私はこみ上げてくるあくびを飲み込みながら、今日最後の授業を続ける先生の目を盗みつつ控えめに窓の外を伺った。
半分開いている窓から新緑の瑞々しい若葉の香りが漂ってくる。熱くもなく寒くもなく、しかも私の席は窓際の一番後ろと来ている。
これでは授業に集中していろという方が無茶という物だ。
街の高台に建つこの高校は歴史も古く、三年の私の教室は最上階で窓からは遠くに城山も見える。小さい田舎町だけに緑も豊かで、私はこの景色がとても気に入っていた。

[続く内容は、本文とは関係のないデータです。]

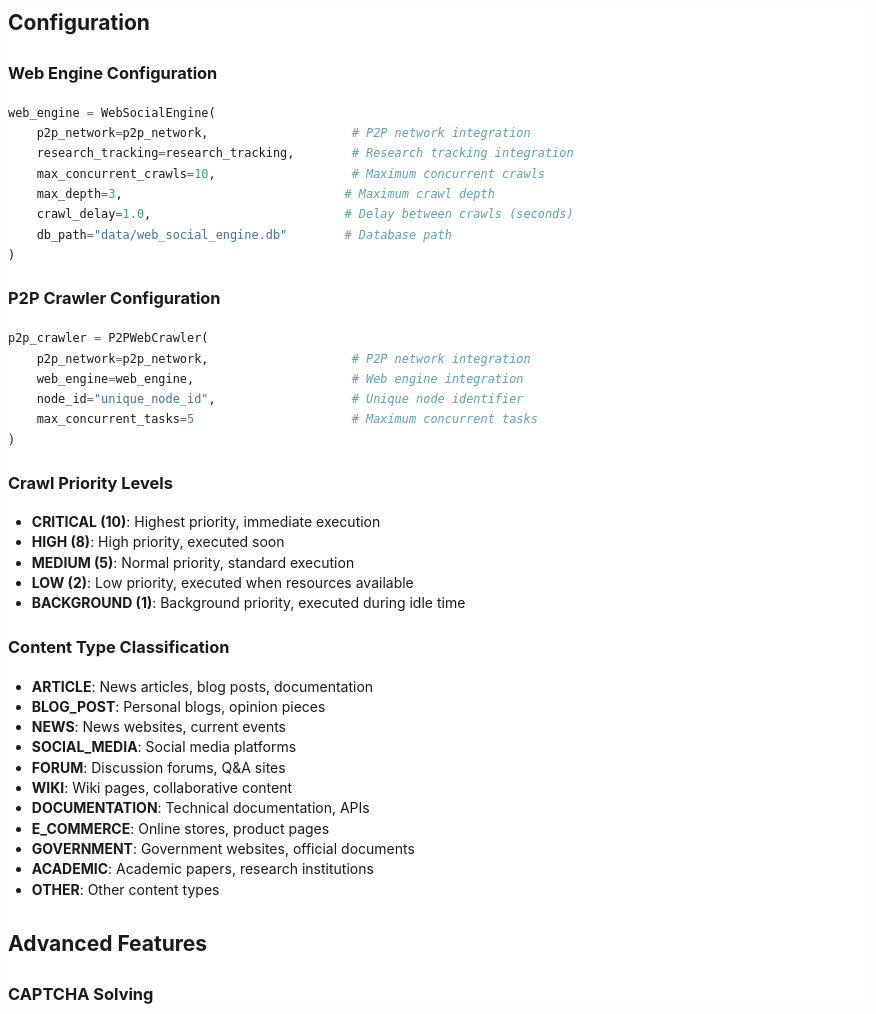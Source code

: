 ## Configuration

### Web Engine Configuration

```python
web_engine = WebSocialEngine(
    p2p_network=p2p_network,                    # P2P network integration
    research_tracking=research_tracking,        # Research tracking integration
    max_concurrent_crawls=10,                   # Maximum concurrent crawls
    max_depth=3,                               # Maximum crawl depth
    crawl_delay=1.0,                           # Delay between crawls (seconds)
    db_path="data/web_social_engine.db"        # Database path
)
```

### P2P Crawler Configuration

```python
p2p_crawler = P2PWebCrawler(
    p2p_network=p2p_network,                    # P2P network integration
    web_engine=web_engine,                      # Web engine integration
    node_id="unique_node_id",                   # Unique node identifier
    max_concurrent_tasks=5                      # Maximum concurrent tasks
)
```

### Crawl Priority Levels

- **CRITICAL (10)**: Highest priority, immediate execution
- **HIGH (8)**: High priority, executed soon
- **MEDIUM (5)**: Normal priority, standard execution
- **LOW (2)**: Low priority, executed when resources available
- **BACKGROUND (1)**: Background priority, executed during idle time

### Content Type Classification

- **ARTICLE**: News articles, blog posts, documentation
- **BLOG_POST**: Personal blogs, opinion pieces
- **NEWS**: News websites, current events
- **SOCIAL_MEDIA**: Social media platforms
- **FORUM**: Discussion forums, Q&A sites
- **WIKI**: Wiki pages, collaborative content
- **DOCUMENTATION**: Technical documentation, APIs
- **E_COMMERCE**: Online stores, product pages
- **GOVERNMENT**: Government websites, official documents
- **ACADEMIC**: Academic papers, research institutions
- **OTHER**: Other content types

## Advanced Features

### CAPTCHA Solving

拷問の様な長かった6限目の終わりを告げるチャイムが、朦朧とした頭に響いた。
「高市美耶胡(たかいち みやこ)さ~ん、お客さんだよ~。」
チャイムが鳴ってから程なくして、親友の青木薫子(あおき かおるこ)が何故かフルネームで私を呼ぶ声が教室に響いた。
のろのろと声の方に顔を向けると、半分程開いたドアに片手を添えて恥ずかしそうに佇む、一年後輩の飯田千佳の姿が目に入った。その横で机の上に鞄を乗っけて帰り支度をしながら、薫子がにやにやと私を見ていた。
ああ、今日もか。
あたしはバレない様に小さく溜息をついてから、ちょっと待ってて、という様に千佳に向かって片手を小さく上げて愛想笑いを浮かべた。
のろのろと帰り支度をする私の所へ、さっさと支度を済ませた薫子がやって来た。
「此処の所ずっとだね。お出迎え。」
小声で私の耳元で囁くその声は、あからさまにこの私の状況を面白がっている。
青木薫子は、顎の線で切りそろえられた今時珍しい漆黒の髪をしている美少女だ。身長は自称153センチだそうだが、本当はもっと小さい事を私は知っている。彼女とは小学校の高学年からの付き合いになる。そして私にはこの薫子以外に、高校に入学した当初から腐れ縁の様に付き合っている悪友が二人いる。その一人である仰木総一郎(おおぎ そういちろう)の最新の彼女である千佳ちゃんは、どういう訳か私を慕ってくれているらしく、放課後部活に行くだけのほんの一時の為だけにこうしてお迎えに来てくれるのである。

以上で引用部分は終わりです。